3. I still want to see some common instructions pattern in 'ins_encode %{ %}' be moved into 
macro-assembler. For example, the only difference between vs*_reg and vs*_reg_imm is one or 2 
instructions, the rest is the same.

4. Most important. The main reason we have a lot AD instructions is to 'match' different vector 
types for corresponding different vector length. I think we should revisit this approach.

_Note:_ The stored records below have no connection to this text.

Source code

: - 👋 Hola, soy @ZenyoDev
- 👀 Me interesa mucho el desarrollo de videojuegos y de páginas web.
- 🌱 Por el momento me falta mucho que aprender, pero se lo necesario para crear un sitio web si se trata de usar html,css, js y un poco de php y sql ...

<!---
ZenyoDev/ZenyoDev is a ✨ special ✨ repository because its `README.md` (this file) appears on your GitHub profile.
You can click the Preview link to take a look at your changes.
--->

Intel CPU does not use parts of vector registers separately - C2 does not use XMM0b, XMM0c, XMM0d 
parts of xmm0. Even when C2 uses VecS type it use whole zmm register in avx512 but narrowed it by 
passing length to assembler instruction (or we use an instruction which uses only part of 512 bit 
register).

Vladimir I. suggested to have VecMAX type which can be used to match all different vector length 
implementation to have only one AD instruction. And use vector length to generate corresponding 
code. For example, vabs8B_reg() and vabs16B_reg() are almost the same except vectors type VecD vs 
VecX. There should be no difference in code generation (we need to modify vec_mov_helper() and other 
similar code to check vector length when it see VecMAX).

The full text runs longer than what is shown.